AIM OF THE TASK:
What is needed is the run of lines from the one with "all resources of" through the close of the data, set down exactly.
○ ○ ○ ○
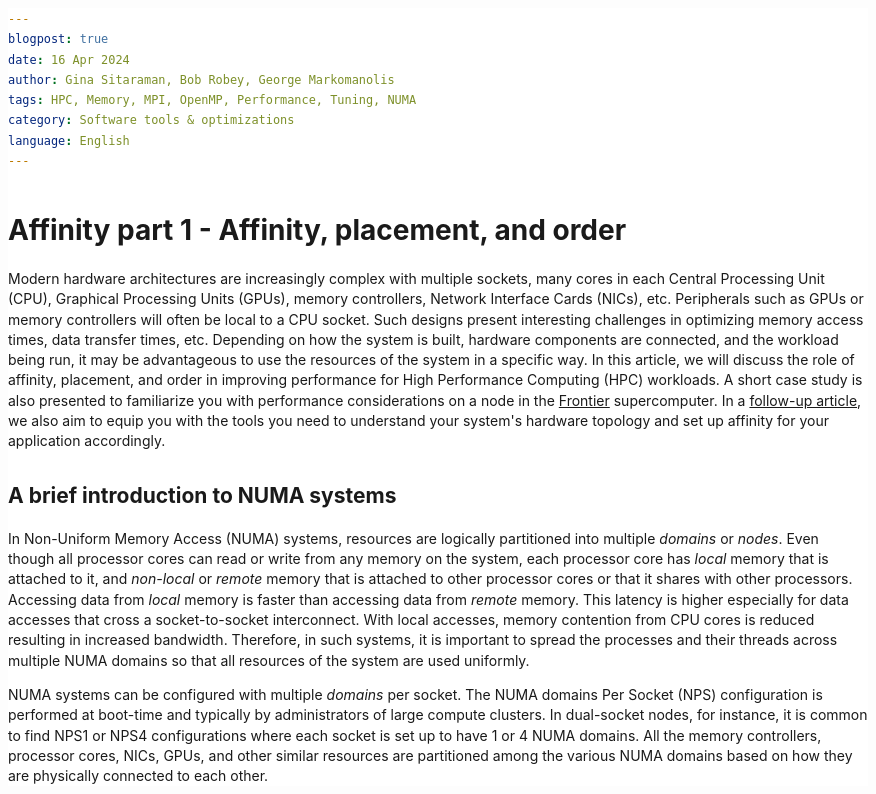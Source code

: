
 ```yaml
---
blogpost: true
date: 16 Apr 2024
author: Gina Sitaraman, Bob Robey, George Markomanolis 
tags: HPC, Memory, MPI, OpenMP, Performance, Tuning, NUMA
category: Software tools & optimizations
language: English
---
```

<head>
  <meta charset="UTF-8">
  <meta name="description" content="Affinity Part 1">
  <meta name="keywords" content="Affinity, HPC, hardware, memory, MPI, OpenMP, performance, tuning, NUMA">
</head>

# Affinity part 1 - Affinity, placement, and order

Modern hardware architectures are increasingly complex with multiple sockets,
many cores in each Central Processing Unit (CPU), Graphical Processing Units
(GPUs), memory controllers, Network Interface Cards (NICs), etc. Peripherals such as
GPUs or memory controllers will often be local to a CPU socket. Such designs present
interesting challenges in optimizing memory access times, data transfer times, etc.
Depending on how the system is built, hardware components are connected,
and the workload being run, it may be advantageous
to use the resources of the system in a specific way. In this article,
we will discuss the role of affinity, placement, and order in improving performance for
High Performance Computing (HPC) workloads. A short case study is also presented to
familiarize you with performance considerations on a node in the
[Frontier](https://www.olcf.ornl.gov/frontier/) supercomputer. In a
[follow-up article](./Affinity_Part2.md), we also aim to equip you with the tools you
need to understand your system's hardware topology and set up affinity for your
application accordingly.

## A brief introduction to NUMA systems

In Non-Uniform Memory Access (NUMA) systems, resources are logically partitioned into
multiple *domains* or *nodes*.  Even though all processor cores can read or write from
any memory on the system, each processor core has *local* memory that is attached to it,
and *non-local* or *remote* memory that is attached to other processor cores or that it
shares with other processors. Accessing data from *local* memory is faster than
accessing data from *remote* memory. This latency is higher especially for data accesses
that cross a socket-to-socket interconnect. With local accesses, memory contention from
CPU cores is reduced resulting in increased bandwidth. Therefore, in such systems, it is
important to spread the processes and their threads across multiple NUMA domains so that
all resources of the system are used uniformly.

NUMA systems can be configured with multiple *domains* per socket. The NUMA domains Per
Socket (NPS) configuration is performed at boot-time and typically by administrators of
large compute clusters. In dual-socket nodes, for instance, it is common to find NPS1
or NPS4 configurations where each socket is set up to have 1 or 4 NUMA domains. All the
memory controllers, processor cores, NICs, GPUs, and other similar resources are
partitioned among the various NUMA domains based on how they are physically connected
to each other.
○ ○ ○ ○
TASK OUTPUT:
all resources of the system are used uniformly.

NUMA systems can be configured with multiple *domains* per socket. The NUMA domains Per
Socket (NPS) configuration is performed at boot-time and typically by administrators of
large compute clusters. In dual-socket nodes, for instance, it is common to find NPS1
or NPS4 configurations where each socket is set up to have 1 or 4 NUMA domains. All the
memory controllers, processor cores, NICs, GPUs, and other similar resources are
partitioned among the various NUMA domains based on how they are physically connected
to each other.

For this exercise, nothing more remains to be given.